Google Cloud Scheduler cannot find Python Script Cloud Run jobname - python

When I run the script as a cloud function it can find the job name but when I run it in cloud run jobs it can't find the job name.
What exactly am I doing wrong?
httpRequest: {1}
insertId: "8vr1cwfi77fef"
jsonPayload: {
#type: "type.googleapis.com/google.cloud.scheduler.logging.AttemptFinished"
jobName: "projects/api-data-pod/locations/us-central1/jobs/mouse-recording"
status: "NOT_FOUND"
targetType: "HTTP"
url: "https://us-central1-run.googleapis.com/apis/run.googleapis.com/v1/namespaces/api-data-pod/jobs/mouseflowrecording:run"
}
logName: "projects/api-data-pod/logs/cloudscheduler.googleapis.com%2Fexecutions"

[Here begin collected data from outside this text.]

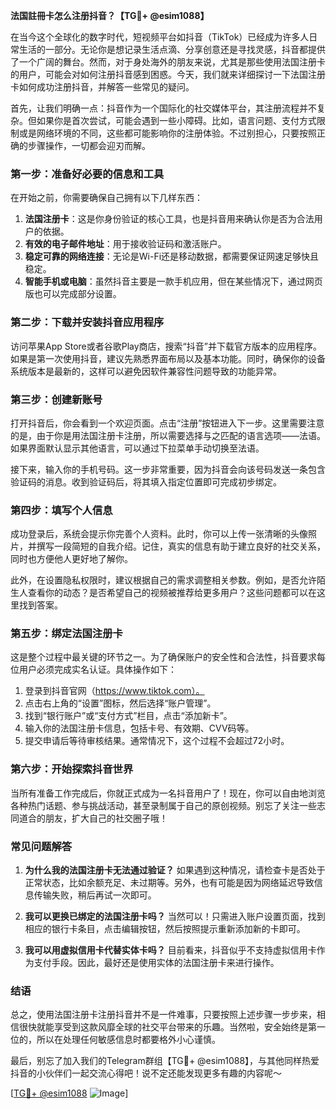 **法国註冊卡怎么注册抖音？【TG💪+ @esim1088】**

在当今这个全球化的数字时代，短视频平台如抖音（TikTok）已经成为许多人日常生活的一部分。无论你是想记录生活点滴、分享创意还是寻找灵感，抖音都提供了一个广阔的舞台。然而，对于身处海外的朋友来说，尤其是那些使用法国注册卡的用户，可能会对如何注册抖音感到困惑。今天，我们就来详细探讨一下法国注册卡如何成功注册抖音，并解答一些常见的疑问。

首先，让我们明确一点：抖音作为一个国际化的社交媒体平台，其注册流程并不复杂。但如果你是首次尝试，可能会遇到一些小障碍。比如，语言问题、支付方式限制或是网络环境的不同，这些都可能影响你的注册体验。不过别担心，只要按照正确的步骤操作，一切都会迎刃而解。

### **第一步：准备好必要的信息和工具**

在开始之前，你需要确保自己拥有以下几样东西：

1. **法国注册卡**：这是你身份验证的核心工具，也是抖音用来确认你是否为合法用户的依据。
2. **有效的电子邮件地址**：用于接收验证码和激活账户。
3. **稳定可靠的网络连接**：无论是Wi-Fi还是移动数据，都需要保证网速足够快且稳定。
4. **智能手机或电脑**：虽然抖音主要是一款手机应用，但在某些情况下，通过网页版也可以完成部分设置。

### **第二步：下载并安装抖音应用程序**

访问苹果App Store或者谷歌Play商店，搜索“抖音”并下载官方版本的应用程序。如果是第一次使用抖音，建议先熟悉界面布局以及基本功能。同时，确保你的设备系统版本是最新的，这样可以避免因软件兼容性问题导致的功能异常。

### **第三步：创建新账号**

打开抖音后，你会看到一个欢迎页面。点击“注册”按钮进入下一步。这里需要注意的是，由于你是用法国注册卡注册，所以需要选择与之匹配的语言选项——法语。如果界面默认显示其他语言，可以通过下拉菜单手动切换至法语。

接下来，输入你的手机号码。这一步非常重要，因为抖音会向该号码发送一条包含验证码的消息。收到验证码后，将其填入指定位置即可完成初步绑定。

### **第四步：填写个人信息**

成功登录后，系统会提示你完善个人资料。此时，你可以上传一张清晰的头像照片，并撰写一段简短的自我介绍。记住，真实的信息有助于建立良好的社交关系，同时也方便他人更好地了解你。

此外，在设置隐私权限时，建议根据自己的需求调整相关参数。例如，是否允许陌生人查看你的动态？是否希望自己的视频被推荐给更多用户？这些问题都可以在这里找到答案。

### **第五步：绑定法国注册卡**

这是整个过程中最关键的环节之一。为了确保账户的安全性和合法性，抖音要求每位用户必须完成实名认证。具体操作如下：

1. 登录到抖音官网（https://www.tiktok.com）。
2. 点击右上角的“设置”图标，然后选择“账户管理”。
3. 找到“银行账户”或“支付方式”栏目，点击“添加新卡”。
4. 输入你的法国注册卡信息，包括卡号、有效期、CVV码等。
5. 提交申请后等待审核结果。通常情况下，这个过程不会超过72小时。

### **第六步：开始探索抖音世界**

当所有准备工作完成后，你就正式成为一名抖音用户了！现在，你可以自由地浏览各种热门话题、参与挑战活动，甚至录制属于自己的原创视频。别忘了关注一些志同道合的朋友，扩大自己的社交圈子哦！

### **常见问题解答**

1. **为什么我的法国注册卡无法通过验证？**
   如果遇到这种情况，请检查卡是否处于正常状态，比如余额充足、未过期等。另外，也有可能是因为网络延迟导致信息传输失败，稍后再试一次即可。

2. **我可以更换已绑定的法国注册卡吗？**
   当然可以！只需进入账户设置页面，找到相应的银行卡条目，点击编辑按钮，然后按照提示重新添加新的卡即可。

3. **我可以用虚拟信用卡代替实体卡吗？**
   目前看来，抖音似乎不支持虚拟信用卡作为支付手段。因此，最好还是使用实体的法国注册卡来进行操作。

### **结语**

总之，使用法国注册卡注册抖音并不是一件难事，只要按照上述步骤一步步来，相信很快就能享受到这款风靡全球的社交平台带来的乐趣。当然啦，安全始终是第一位的，所以在处理任何敏感信息时都要格外小心谨慎。

最后，别忘了加入我们的Telegram群组【TG💪+ @esim1088】，与其他同样热爱抖音的小伙伴们一起交流心得吧！说不定还能发现更多有趣的内容呢～

[[TG💪+ @esim1088](https://t.me/s/esim1088) ![Image](https://i.postimg.cc/4NQfJmqS/Snipaste-2025-05-13-00-14-12.png)]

receiveTimestamp: "2022-08-02T11:54:04.664184360Z"
resource: {
labels: {3}
type: "cloud_scheduler_job"
}
severity: "ERROR"
timestamp: "2022-08-02T11:54:04.664184360Z"
}
import requests
import json
import pandas as pd
import pandas_gbq
from google.cloud import bigquery
from requests.auth import HTTPBasicAuth
#import schedule
#import time
def rec(request):
r = requests.get("https://api-eu.mouseflow.com/websites/e768ed54-c09b-48dc-bf49-beda12697013/recordings",
auth=HTTPBasicAuth("*************", "********************"))
if r.status_code == 200:
parsed = json.loads(r.text)
print(json.dumps(parsed['recordings'], indent=4, sort_keys=True))
df = pd.DataFrame.from_records(parsed['recordings'])
#print(df.dtypes)
#df.to_csv('mousedata3.csv')#
try:
temp_csv_string = df.to_csv(sep=";", index=False)
temp_csv_string_IO = StringIO(temp_csv_string)
# create new dataframe from string variable
new_df = pd.read_csv(temp_csv_string_IO, sep=";")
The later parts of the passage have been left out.